It’s been a while now, since I have been trying to connect the dots for myself, though it’s only been a few weeks since I have seriously started doing some self reflection. I recently saw this unique stand up comedy by Hannah Gadsby called ‘Nanette’; a powerful one. One of the things she mentions is to tell your story so that you can connect; maybe to someone who can help you, maybe to someone who is going through the same, or it might just make people aware that such a story exists.
I surely don’t have such a powerful story as hers (not that I have to compare), but I feel I need to type it out somewhere so that it gives me a sense of clarity or just reduces the baggage.
My story for me begins with the day I just happened to realise how much I enjoy solitude. It just dawned to me that there is a world outside the conservative home that I was brought up in and there are places and people out there. I also think this seed was sown by my father unknowingly when he used to talk about stories of his friends from different places and the odd jobs he did.
So yes, the age when girls thought of their looks, dreamt about their future, goals and what not, I had just one thought in my mind, I wanted to travel to new places and meet a lot of people. There was no real goal or ambition nor had I thought of a career. To get away, I had to get hold of something that would make sense to the people around me, so I choose this exotic course which no one had ever heard about (at least the people I knew hadn’t heard of it) and off I went to do the course.
Yes, I grew passionate about the course and where it was leading me. Far away from home that I was, I had to jump from one friend’s house to another relative’s home during the few days of holidays. I was living in villages, walking alone on endless empty roads, making friends with tea stall guy.Without consciously trying I had started living what I had imagined for more than a year; I was going places and meeting people. I was in a different kind of high. People who have often traveled talk about this feeling; the feeling the out-of-the-comfort-zone experience, going with the flow and all that. So yes, I did all that, I didn’t merely travel, I stayed, I lived in places and moved almost each year and would go home in between jobs.
Most of the time I was day dreaming and being content but also with a slight nagging feeling of wanting someone with whom I can share this. The feeling was not of wanting a partner (or maybe it was) but it was about wanting a place I belong, wanting my family (even if not always).
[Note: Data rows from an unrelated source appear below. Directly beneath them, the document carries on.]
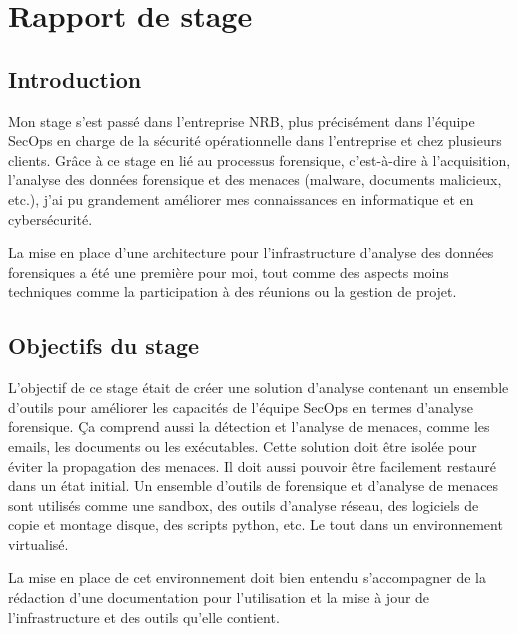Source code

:
\chapter{Rapport de stage}










\section{Introduction}

Mon stage s'est passé dans l'entreprise NRB, plus précisément dans l'équipe SecOps en charge de la sécurité opérationnelle dans l'entreprise et chez plusieurs clients. Grâce à ce stage en lié au processus forensique, c'est-à-dire à l'acquisition, l'analyse des données forensique et des menaces (malware, documents malicieux, etc.), j'ai pu grandement améliorer mes connaissances en informatique et en cybersécurité.

La mise en place d'une architecture pour l'infrastructure d'analyse des données forensiques a été une première pour moi, tout comme des aspects moins techniques comme la participation à des réunions ou la gestion de projet.





\section{Objectifs du stage}

L'objectif de ce stage était de créer une solution d'analyse contenant un ensemble d'outils pour améliorer les capacités de l'équipe SecOps en termes d'analyse forensique. Ça comprend aussi la détection et l'analyse de menaces, comme les emails, les documents ou les exécutables. Cette solution doit être isolée pour éviter la propagation des menaces. Il doit aussi pouvoir être facilement restauré dans un état initial. Un ensemble d’outils de forensique et d’analyse de menaces sont utilisés comme une sandbox, des outils d'analyse réseau, des logiciels de copie et montage disque, des scripts python, etc. Le tout dans un environnement virtualisé.

La mise en place de cet environnement doit bien entendu s'accompagner de la rédaction d'une documentation pour l'utilisation et la mise à jour de l'infrastructure et des outils qu'elle contient.





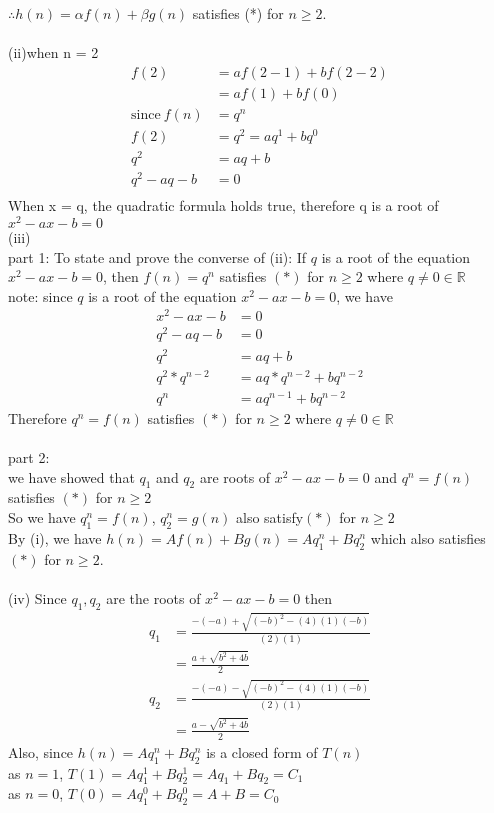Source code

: \documentclass[12pt]{article}
\begin{document}
\indent $\therefore h(n) = \alpha f(n)+\beta g(n) $ satisfies (*) for $n\ge 2$.\\\\

\noindent
(ii)when n = 2
\begin{align*}
    f(2) &= af(2-1) + bf(2-2)\\
    &=af(1) + bf(0)\\
    \text{since} \ f (n) &= q^n\\
    f(2)&= q^2 = aq^1 + bq^0\\
    q^2 &=aq +b\\
    q^2 - aq - b &= 0\\
\end{align*}
When x = q, the quadratic formula holds true, therefore q is a root of $x^2 -ax-b = 0$\\

\newpage
\noindent
(iii)\\
part 1: To state and prove the converse of (ii): If $q$ is a root of the equation $x^2 - ax -b = 0$, then $f(n) = q^n$ satisfies $(*)$ for $n\ge 2$ where $q\neq 0 \in \mathbb{R}$\\
note: since $q$ is a root of the equation $x^2 - ax -b = 0$, we have
\begin{align*}
    x^2 - ax -b &= 0\\
    q^2 - aq - b &= 0\\
    q^2 &= aq +b\\
    q^2*q^{n-2} &= aq * q^{n-2} + bq^{n-2}\\
    q^n &= aq^{n-1} + bq^{n-2}
\end{align*}
Therefore $q^n = f(n)$ satisfies $(*)$ for $n\ge 2$ where $q\neq 0 \in \mathbb{R}$\\\\
part 2: \\
we have showed that $q_1$ and $q_2$ are roots of $x^2 - ax - b = 0$ and $q^n = f(n)$ satisfies $(*)$ for $n\ge 2$\\
So we have $q^n_1 = f(n)$, $q^n_2 = g(n)$ also satisfy$(*)$ for $n\ge 2$\\
By (i), we have $h(n) = Af(n) + Bg(n) = Aq^n_1 + Bq^n_2$ which also satisfies $(*)$ for $n\ge 2$.\\\\

\noindent
(iv) Since $q_1, q_2$ are the roots of $x^2-ax-b=0$ then\\
\begin{align*}
q_1 &= \frac{-(-a)+\sqrt{(-b)^2-(4)(1)(-b)}}{(2)(1)}\\
&=\frac{a+\sqrt{b^2+4b}}{2}\\
q_2 &= \frac{-(-a)-\sqrt{(-b)^2-(4)(1)(-b)}}{(2)(1)}\\
&=\frac{a-\sqrt{b^2+4b}}{2}
\end{align*}
Also, since $h(n)=Aq_1^n+Bq_2^n$ is a closed form of $T(n)$\\
as $n=1$, $T(1)=Aq_1^1+Bq_2^1 = Aq_1+Bq_2 = C_1$\\
as $n=0$, $T(0)=Aq_1^0+Bq_2^0 = A+B = C_0$\\\\
\end{document}
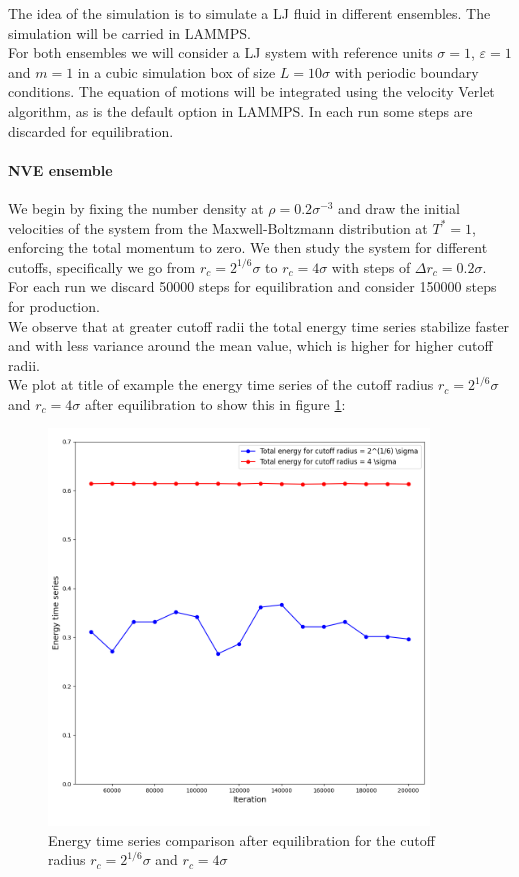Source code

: The idea of the simulation is to simulate a LJ fluid in different ensembles. The simulation will be carried in LAMMPS. \\
For both ensembles we will consider a LJ system with reference units $\sigma=1$, $\varepsilon = 1$ and $m = 1$ in a cubic simulation box of size $L = 10 \sigma$ with periodic boundary conditions. 
The equation of motions will be integrated using the velocity Verlet algorithm, as is the default option in LAMMPS. In each run some steps are discarded for equilibration.

\paragraph{NVE ensemble} We begin by fixing the number density at $\rho = 0.2\sigma^{-3}$ and draw the initial velocities of the system from the Maxwell-Boltzmann distribution at $T^* = 1$, enforcing the total momentum to zero.
We then study the system for different cutoffs, specifically we go from $r_c = 2^{1/6}\sigma$ to $r_c = 4\sigma$ with steps of $\Delta r_c = 0.2\sigma$. \\
For each run we discard 50000 steps for equilibration and consider 150000 steps for production. \\
We observe that at greater cutoff radii the total energy time series stabilize faster and with less variance around the mean value, which is higher for higher cutoff radii. \\
We plot at title of example the energy time series of the cutoff radius $r_c = 2^{1/6}\sigma$ and $r_c = 4\sigma$ after equilibration to show this in figure \ref{ex10:en_comparison}:

\begin{figure}[H]
    \centering
    \includegraphics[width=0.9\textwidth]{FIG/ex10/energy_time_series.png}
    \caption{Energy time series comparison after equilibration for the cutoff radius $r_c = 2^{1/6}\sigma$ and $r_c = 4\sigma$}
    \label{ex10:en_comparison}
\end{figure}

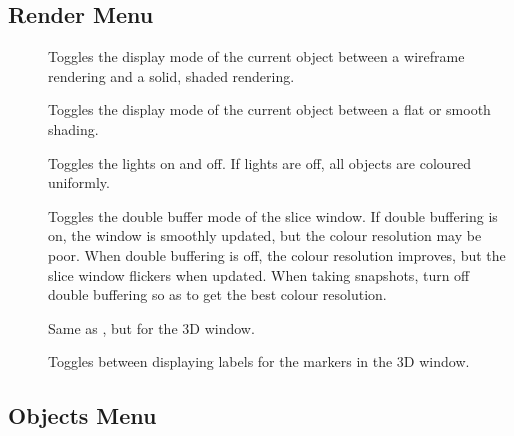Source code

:\subsection{Render Menu}

\begin{description}
\item[]  Toggles the display mode of the
        current object between a wireframe rendering and a solid, shaded 
        rendering.
\item[]  Toggles the display mode of the
        current object between a flat or smooth shading.
\item[]  Toggles the lights on and off.  If lights
        are off, all objects are coloured uniformly.
\item[]  Toggles the double buffer mode of the
        slice window.  If double buffering is on, the window is smoothly
        updated, but the colour resolution may be poor.
        When double buffering is off, the colour resolution improves, but
        the slice window flickers when updated.  When taking snapshots,
        turn off double buffering so as to get the best colour resolution.
\item[]  Same as ,
        but for the 3D window.
\item[]  Toggles between displaying labels
        for the markers in the 3D window.
\end{description}

\subsection{Objects Menu}

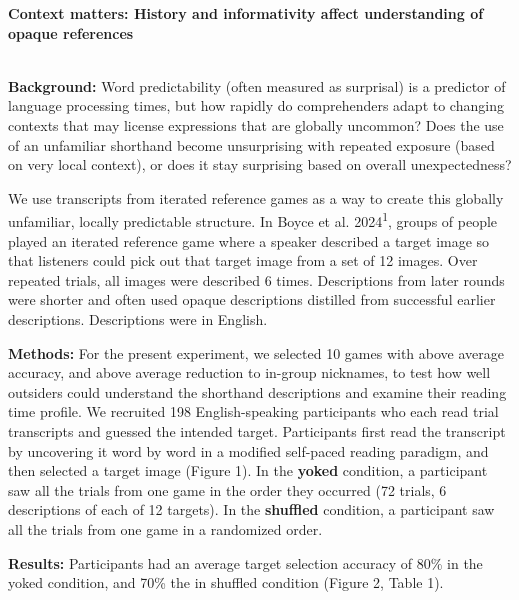 \documentclass[11pt,a4paper]{article}
\renewcommand{\title}[1]{\textbf{#1}\\}
\newcommand{\authors}[1]{\iftoggle{anonymous}{\phantom{#1}}{#1}\\}
\begin{document}
\noindent\title{Context matters: History and informativity affect understanding of opaque references}
\authors{Veronica Boyce (vboyce@stanford.edu), Ben Prystawski, Alvin Tan, Michael C. Frank \\Stanford University}
\newline

\noindent\textbf{Background:} Word predictability (often measured as surprisal) is a predictor of language processing times, but how rapidly do comprehenders adapt to changing contexts that may license expressions that are globally uncommon? Does the use of an unfamiliar shorthand become unsurprising with repeated exposure (based on very local context), or does it stay surprising based on overall unexpectedness? 

 We use transcripts from iterated reference games as a way to create this globally unfamiliar, locally predictable structure. In Boyce et al. 2024\textsuperscript{1}, groups of people played an iterated reference game where a speaker described a target image so that listeners could pick out that target image from a set of 12 images. Over repeated trials, all images were described 6 times. Descriptions from later rounds were shorter and often used opaque descriptions distilled from successful earlier descriptions. Descriptions were in English. 

\smallskip

\noindent \textbf{Methods:} For the present experiment, we selected 10 games with above average accuracy, and above average reduction to in-group nicknames, to test how well outsiders could understand the shorthand descriptions and examine their reading time profile. We recruited 198 English-speaking participants who each read trial transcripts and guessed the intended target. Participants first read the transcript by uncovering it word by word in a modified self-paced reading paradigm, and then selected a target image (Figure 1). In the \textbf{yoked} condition, a participant saw all the trials from one game in the order they occurred (72 trials, 6 descriptions of each of 12 targets). In the \textbf{shuffled} condition, a participant saw all the trials from one game in a randomized order.

\smallskip

\noindent \textbf{Results:} Participants had an average target selection accuracy of 80\% in the yoked condition, and 70\% the in shuffled condition (Figure 2, Table 1).
\end{document}

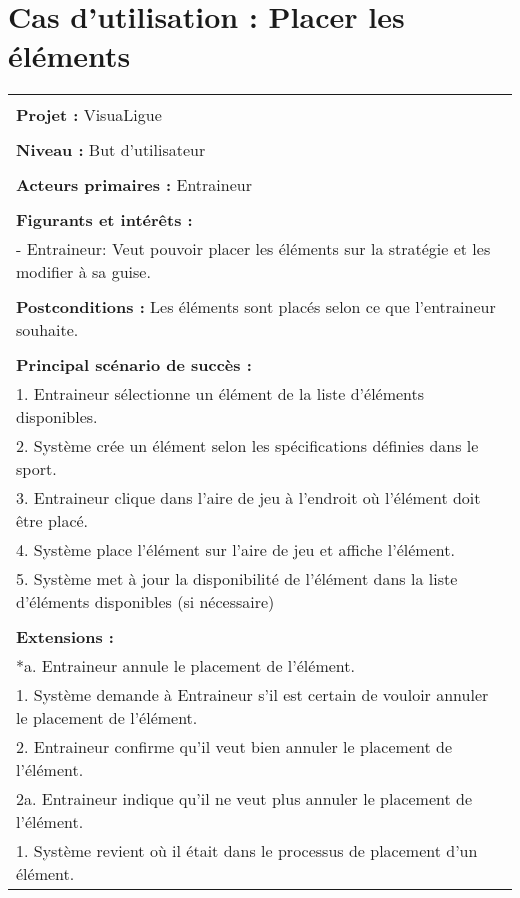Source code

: \section{Cas d'utilisation : Placer les éléments}
\begin{longtable}{|p{16cm}|}
	\hline
	\\
	\textbf{Projet :} VisuaLigue\\
	\\
	\textbf{Niveau :} But d'utilisateur\\
	\\
	\textbf{Acteurs primaires :} Entraineur\\
	\\
	\textbf{Figurants et intérêts :} \\
	- Entraineur: Veut pouvoir placer les éléments sur la stratégie et les modifier à sa guise.\\
	\\
	\textbf{Postconditions :} Les éléments sont placés selon ce que l'entraineur souhaite.\\
	\\
	\textbf{Principal scénario de succès :}\\
	1. Entraineur sélectionne un élément de la liste d'éléments disponibles.\\
	2. Système crée un élément selon les spécifications définies dans le sport.\\
	3. Entraineur clique dans l'aire de jeu à l'endroit où l'élément doit être placé.\\
	4. Système place l'élément sur l'aire de jeu et affiche l'élément.\\
	5. Système met à jour la disponibilité de l'élément dans la liste d'éléments disponibles (si nécessaire)\\
	\\
	\textbf{Extensions :}\\
	*a. Entraineur annule le placement de l'élément.\\
	\hspace{0.5cm}1. Système demande à Entraineur s'il est certain de vouloir annuler le placement de l'élément.\\
	\hspace{0.5cm}2. Entraineur confirme qu'il veut bien annuler le placement de l'élément.\\
	\hspace{1cm}2a. Entraineur indique qu'il ne veut plus annuler le placement de l'élément.\\
	\hspace{1.5cm}1. Système revient où il était dans le processus de placement d'un élément.\\

\end{longtable}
There was a struggle between the two worlds; a world where I was a friend at a stranger’s place and a world where I was a stranger at my own home.
People who knew me from before were probably confused of the path I was taking, or they didn’t understand it (I, for sure couldn’t explain it). Gradually I was referred to as being weird / different / bold / courageous / loner depending on what the situation called for and my feeling towards it also depended on how I felt. Most times, I felt proud and cool about myself, but there were other times when I longed to be simple and uncomplicated for others (at least for the people I really cared about).
Soon, the balance between these feelings was gone, and I was stuck with the thought that I wasn’t simple and normal enough for people. I was too ‘crazy’. I think it was then that my crazy slowly but steadily went into hibernation for a long period.
In between, I have continued to juggle with experiences, shifted cities, found a place to belong, people to share my stories with and yet there is this hollow feeling inside. I think it is mostly a feeling of doubt and fear. Will the people around me accept my crazy? Will I be able to balance it this time? Will I handle the lessons I am going to learn better than before?
Recently I went to a nearby park with my husband who is a partially obsessed runner. While he went behind his obsession, I put my earphones and the new favourite song on loop and went for a slow walk around the lake. I sat down on the bench to look at the cloudy day, the trees and the birds. I decided to climb up the small hillock and just sit by myself watching pigeons fly (an old habit), watching an old man meditate and still listening to the same song.
I felt my crazy is waking up… slowly but steadily. It is.